DD247673A1 - PROCESS FOR CLEANING 5-BENZOYL-1H-BENZIMIDAZOLE-2-YL-CARBAMINE ACID METHYL ESTER AND SIMULTANEOUS CRYSTALLIZATION IN B-MODIFICATION - Google Patents

Abstract

5-Benzoyl-1H-benzimidazol-2-yl-carbaminsaeuremethylester can be prepared pure with simultaneous crystallization in the B-modification by 5-benzoyl-1H-benzimidazol-2-yl-carbaminsaeuremethylester any crystal modification in formic acid and dissolved by addition of methanol is canceled. The compound is an anthelmintic.

Description

Field of application of the invention

The present invention relates to a process for the purification of methyl 5-benzoyl-1H-benzimidazol-2-ylcarbamate and simultaneous crystallization in the B-modification.

This compound is a known anthelminthic which must possess a high degree of purity as a medicine.

Characteristic of the known technical solutions

For the preparation of methyl 5-benzoyl-1H-benzimidazol-2-ylcarbamate various methods are known (e.g.

DE-AS 2029637, DE-OS 2246605).

However, depending on the preparation process, the crude 5-benzoyl-1H-benzimidazol-2-yl-carbamic acid methyl ester obtained contains various impurities which form partly as by-products in the last synthesis step or are introduced from the precursors. This is already expressed externally in the yellow-green to brown color of the crude products and is confirmed by thin-layer chromatography.

Specific, industrially useful processes for the purification of methyl 5-benzoyl-1H-benzimidazol-2-ylcarbamate have not previously been described. Only a few recrystallization methods are mentioned in the literature (see below).

In addition, the 5-benzoyl-1 H-benzimidazol-2-yl-carbamic acid methyl ester exists in three different polymorphic modifications A, B and C, which can be distinguished by their IR spectra (M.Himmelreich, B. J. Rawson and

T. R. Watson, Australia Journal of Pharmaceutical Sciences, 6 [4], 123 [2977]).

The most soluble and at the same time most unstable polymorphic modification of these is modification B, which must be the same as the drug.
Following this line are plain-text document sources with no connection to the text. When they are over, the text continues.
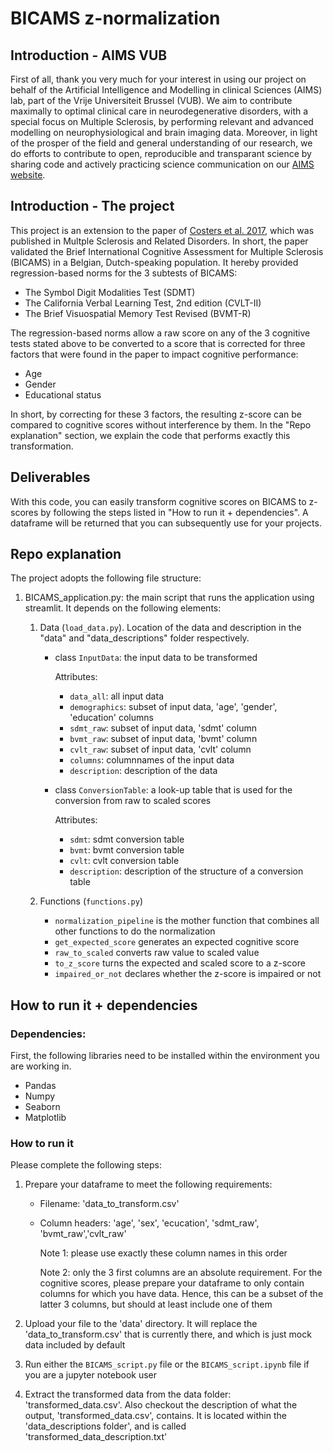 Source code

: # BICAMS z-normalization

## Introduction - AIMS VUB

First of all, thank you very much for your interest in using our project on behalf of the Artificial Intelligence and Modelling in clinical Sciences (AIMS) lab, part of the Vrije Universiteit Brussel (VUB). We aim to contribute maximally to optimal clinical care in neurodegenerative disorders, with a special focus on Multiple Sclerosis, by performing relevant and advanced modelling on neurophysiological and brain imaging data. Moreover, in light of the prosper of the field and general understanding of our research, we do efforts to contribute to open, reproducible and transparant science by sharing code and actively practicing science communication on our [AIMS website]().

## Introduction - The project

This project is an extension to the paper of [Costers et al. 2017](https://doi.org/10.1016/j.msard.2017.08.018), which was published in Multple Sclerosis and Related Disorders. In short, the paper validated the Brief International Cognitive Assessment for Multiple Sclerosis (BICAMS) in a Belgian, Dutch-speaking population. It hereby provided regression-based norms for the 3 subtests of BICAMS:

- The Symbol Digit Modalities Test (SDMT)
- The California Verbal Learning Test, 2nd edition (CVLT-II)
- The Brief Visuospatial Memory Test Revised (BVMT-R)

The regression-based norms allow a raw score on any of the 3 cognitive tests stated above to be converted to a score that is corrected for three factors that were found in the paper to impact cognitive performance:

- Age
- Gender
- Educational status

In short, by correcting for these 3 factors, the resulting z-score can be compared to cognitive scores without interference by them. In the "Repo explanation" section, we explain the code that performs exactly this transformation.

## Deliverables

With this code, you can easily transform cognitive scores on BICAMS to z-scores by following the steps listed in "How to run it + dependencies". A dataframe will be returned that you can subsequently use for your projects.

## Repo explanation

The project adopts the following file structure:

1. BICAMS_application.py: the main script that runs the application using streamlit. It depends on the following elements:

   1. Data (`load_data.py`). Location of the data and description in the "data" and "data_descriptions" folder respectively.

      - class `InputData`: the input data to be transformed

        Attributes:

        - `data_all`: all input data
        - `demographics`: subset of input data, 'age', 'gender', 'education' columns
        - `sdmt_raw`: subset of input data, 'sdmt' column
        - `bvmt_raw`: subset of input data, 'bvmt' column
        - `cvlt_raw`: subset of input data, 'cvlt' column
        - `columns`: columnnames of the input data
        - `description`: description of the data
        

      - class `ConversionTable`: a look-up table that is used for the conversion from raw to scaled scores

        Attributes:

        - `sdmt`: sdmt conversion table
        - `bvmt`: bvmt conversion table
        - `cvlt`: cvlt conversion table
        - `description`: description of the structure of a conversion table

   2. Functions (`functions.py`)

      - `normalization_pipeline` is the mother function that combines all other functions to do the normalization
      - `get_expected_score` generates an expected cognitive score
      - `raw_to_scaled` converts raw value to scaled value
      - `to_z_score` turns the expected and scaled score to a z-score
      - `impaired_or_not` declares whether the z-score is impaired or not

## How to run it + dependencies

### Dependencies: 

First, the following libraries need to be installed within the environment you are working in.

- Pandas
- Numpy
- Seaborn
- Matplotlib

### How to run it

Please complete the following steps:

1. Prepare your dataframe to meet the following requirements:

   - Filename: 'data_to_transform.csv'

   - Column headers: 'age', 'sex', 'ecucation', 'sdmt_raw', 'bvmt_raw','cvlt_raw'

     Note 1: please use exactly these column names in this order

     Note 2: only the 3 first columns are an absolute requirement. For the cognitive scores, please prepare your dataframe to only contain columns for which you have data. Hence, this can be a subset of the latter 3 columns, but should at least include one of them

2. Upload your file to the 'data' directory. It will replace the 'data_to_transform.csv' that is currently there, and which is just mock data included by default

3. Run either the `BICAMS_script.py` file or the `BICAMS_script.ipynb` file if you are a jupyter notebook user

4. Extract the transformed data from the data folder: 'transformed_data.csv'. Also checkout the description of what the output, 'transformed_data.csv', contains. It is located within the 'data_descriptions folder', and is called 'transformed_data_description.txt'

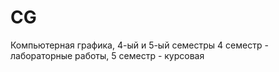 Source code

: # CG
Компьютерная графика, 4-ый и 5-ый семестры
4 семестр - лабораторные работы, 5 семестр - курсовая
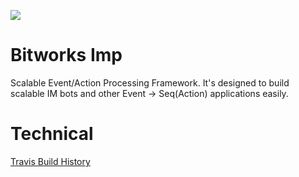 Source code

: ![](https://travis-ci.org/bwsw/imp.svg?branch=master)

# Bitworks Imp

Scalable Event/Action Processing Framework. It's designed to build scalable IM bots and other Event -> Seq(Action) applications easily. 

# Technical

[Travis Build History](https://travis-ci.org/bwsw/imp/builds)
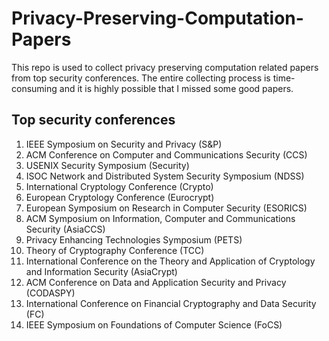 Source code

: # Privacy-Preserving-Computation-Papers
This repo is used to collect privacy preserving computation related papers from top security conferences. The entire collecting process is time-consuming and it is highly possible that I missed some good papers.

## Top security conferences
1. IEEE Symposium on Security and Privacy (S&P)
2. ACM Conference on Computer and Communications Security (CCS)
3. USENIX Security Symposium (Security)
4. ISOC Network and Distributed System Security Symposium (NDSS)
5. International Cryptology Conference (Crypto)
6. European Cryptology Conference (Eurocrypt)
7. European Symposium on Research in Computer Security (ESORICS)
8. ACM Symposium on Information, Computer and Communications Security (AsiaCCS)
9. Privacy Enhancing Technologies Symposium (PETS)
8. Theory of Cryptography Conference (TCC)
9. International Conference on the Theory and Application of Cryptology and Information Security (AsiaCrypt)
10. ACM Conference on Data and Application Security and Privacy (CODASPY)
11. International Conference on Financial Cryptography and Data Security (FC)
12. IEEE Symposium on Foundations of Computer Science (FoCS)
However, the crude products fall in the thermodynamically more stable to the B-modification modifications A or Can.

In addition, methods for preparing the above three polymorphic crystal modifications are also not known. In this context, M. Himmelreich and coworkers (loc.cit.) Speak only of "controlled crystallization procedures" and refer to a company publication (Janssen Pharmaceutica [1974], Specification Report Number 520 [740618], Revision I), which gives us is not accessible.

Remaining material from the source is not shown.